Assignment: From the first line to the last, copy the listing exactly and omit the pictures.

*** Block opens ***

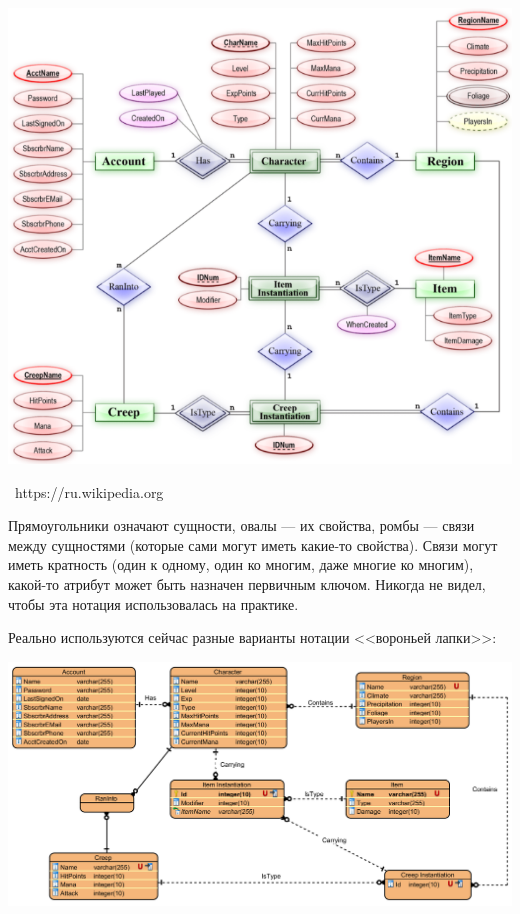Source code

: \documentclass[a5paper]{article}
\newcommand{\attribution}[1] {
	\vspace{-5mm}\begin{flushright}\begin{scriptsize}%
	{\textcopyright\, #1}\end{scriptsize}\end{flushright}
}
\begin{document}
\begin{center}
	\includegraphics[width=\textwidth]{erChenNotation.png}
	\attribution{https://ru.wikipedia.org}
\end{center}

Прямоугольники означают сущности, овалы --- их свойства, ромбы --- связи между сущностями (которые сами могут иметь какие-то свойства). Связи могут иметь кратность (один к одному, один ко многим, даже многие ко многим), какой-то атрибут может быть назначен первичным ключом. Никогда не видел, чтобы эта нотация использовалась на практике.

Реально используются сейчас разные варианты нотации <<вороньей лапки>>:

\begin{center}
	\includegraphics[width=\textwidth]{erCrowsFoot.png}
\end{center}
\end{document}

*** Block closes ***

The answer:
Source code

: \documentclass[a5paper]{article}
\newcommand{\attribution}[1] {
	\vspace{-5mm}\begin{flushright}\begin{scriptsize}%
	{\textcopyright\, #1}\end{scriptsize}\end{flushright}
}
\begin{document}
\begin{center}
	\includegraphics[width=\textwidth]{erChenNotation.png}
	\attribution{https://ru.wikipedia.org}
\end{center}

Прямоугольники означают сущности, овалы --- их свойства, ромбы --- связи между сущностями (которые сами могут иметь какие-то свойства). Связи могут иметь кратность (один к одному, один ко многим, даже многие ко многим), какой-то атрибут может быть назначен первичным ключом. Никогда не видел, чтобы эта нотация использовалась на практике.

Реально используются сейчас разные варианты нотации <<вороньей лапки>>:

\begin{center}
	\includegraphics[width=\textwidth]{erCrowsFoot.png}
\end{center}
\end{document}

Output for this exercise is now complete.